» **Problem**
Write the data out again, character for character, with no images.

» **Pictures paired with source code**
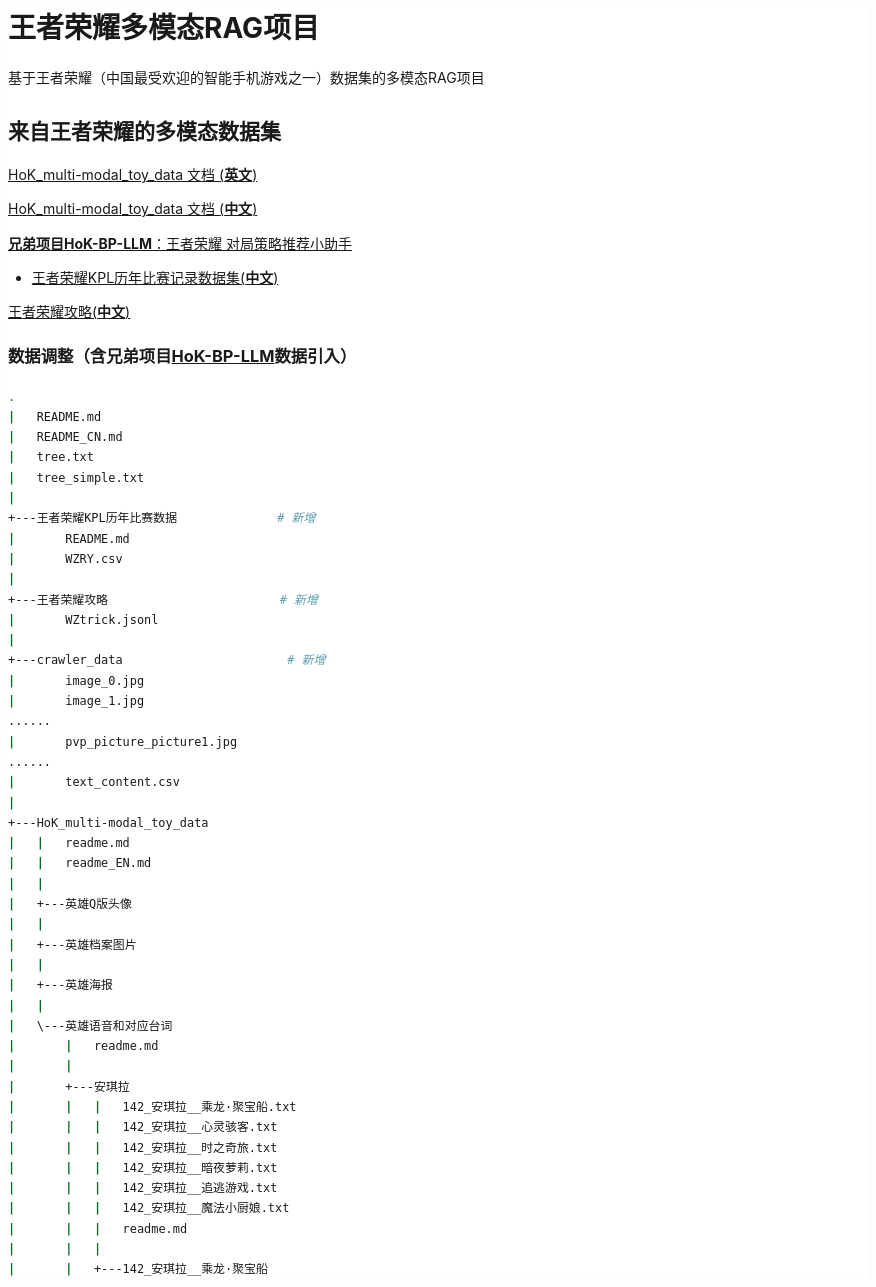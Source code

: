 # 王者荣耀多模态RAG项目

基于王者荣耀（中国最受欢迎的智能手机游戏之一）数据集的多模态RAG项目

## 来自王者荣耀的多模态数据集

[HoK_multi-modal_toy_data 文档 (**英文**)](./HoK_multi-modal_toy_data/readme_EN.md)

[HoK_multi-modal_toy_data 文档 (**中文**)](./HoK_multi-modal_toy_data/readme.md)

[**兄弟项目HoK-BP-LLM**：王者荣耀 对局策略推荐小助手](https://github.com/YuWangyin/HoK-BP-LLM)

- [王者荣耀KPL历年比赛记录数据集(**中文**)](./王者荣耀KPL历年比赛数据/README.md)

[王者荣耀攻略(**中文**)](./王者荣耀攻略/README.md)

### 数据调整（含兄弟项目[HoK-BP-LLM](https://github.com/YuWangyin/HoK-BP-LLM)数据引入）

```bash
.
|   README.md
|   README_CN.md
|   tree.txt
|   tree_simple.txt
|
+---王者荣耀KPL历年比赛数据              # 新增
|       README.md
|       WZRY.csv
|
+---王者荣耀攻略                        # 新增
|       WZtrick.jsonl 
|
+---crawler_data                       # 新增
|       image_0.jpg
|       image_1.jpg
......
|       pvp_picture_picture1.jpg
......
|       text_content.csv
|     
+---HoK_multi-modal_toy_data
|   |   readme.md
|   |   readme_EN.md
|   |
|   +---英雄Q版头像
|   |
|   +---英雄档案图片
|   |       
|   +---英雄海报
|   |
|   \---英雄语音和对应台词
|       |   readme.md
|       |
|       +---安琪拉
|       |   |   142_安琪拉__乘龙·聚宝船.txt
|       |   |   142_安琪拉__心灵骇客.txt
|       |   |   142_安琪拉__时之奇旅.txt
|       |   |   142_安琪拉__暗夜萝莉.txt
|       |   |   142_安琪拉__追逃游戏.txt
|       |   |   142_安琪拉__魔法小厨娘.txt
|       |   |   readme.md
|       |   |
|       |   +---142_安琪拉__乘龙·聚宝船
```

» **Reply to the task**
Source code

: # 王者荣耀多模态RAG项目

基于王者荣耀（中国最受欢迎的智能手机游戏之一）数据集的多模态RAG项目

## 来自王者荣耀的多模态数据集

[HoK_multi-modal_toy_data 文档 (**英文**)](./HoK_multi-modal_toy_data/readme_EN.md)

[HoK_multi-modal_toy_data 文档 (**中文**)](./HoK_multi-modal_toy_data/readme.md)

[**兄弟项目HoK-BP-LLM**：王者荣耀 对局策略推荐小助手](https://github.com/YuWangyin/HoK-BP-LLM)

- [王者荣耀KPL历年比赛记录数据集(**中文**)](./王者荣耀KPL历年比赛数据/README.md)

[王者荣耀攻略(**中文**)](./王者荣耀攻略/README.md)

### 数据调整（含兄弟项目[HoK-BP-LLM](https://github.com/YuWangyin/HoK-BP-LLM)数据引入）

```bash
.
|   README.md
|   README_CN.md
|   tree.txt
|   tree_simple.txt
|
+---王者荣耀KPL历年比赛数据              # 新增
|       README.md
|       WZRY.csv
|
+---王者荣耀攻略                        # 新增
|       WZtrick.jsonl 
|
+---crawler_data                       # 新增
|       image_0.jpg
|       image_1.jpg
......
|       pvp_picture_picture1.jpg
......
|       text_content.csv
|     
+---HoK_multi-modal_toy_data
|   |   readme.md
|   |   readme_EN.md
|   |
|   +---英雄Q版头像
|   |
|   +---英雄档案图片
|   |       
|   +---英雄海报
|   |
|   \---英雄语音和对应台词
|       |   readme.md
|       |
|       +---安琪拉
|       |   |   142_安琪拉__乘龙·聚宝船.txt
|       |   |   142_安琪拉__心灵骇客.txt
|       |   |   142_安琪拉__时之奇旅.txt
|       |   |   142_安琪拉__暗夜萝莉.txt
|       |   |   142_安琪拉__追逃游戏.txt
|       |   |   142_安琪拉__魔法小厨娘.txt
|       |   |   readme.md
|       |   |
|       |   +---142_安琪拉__乘龙·聚宝船
```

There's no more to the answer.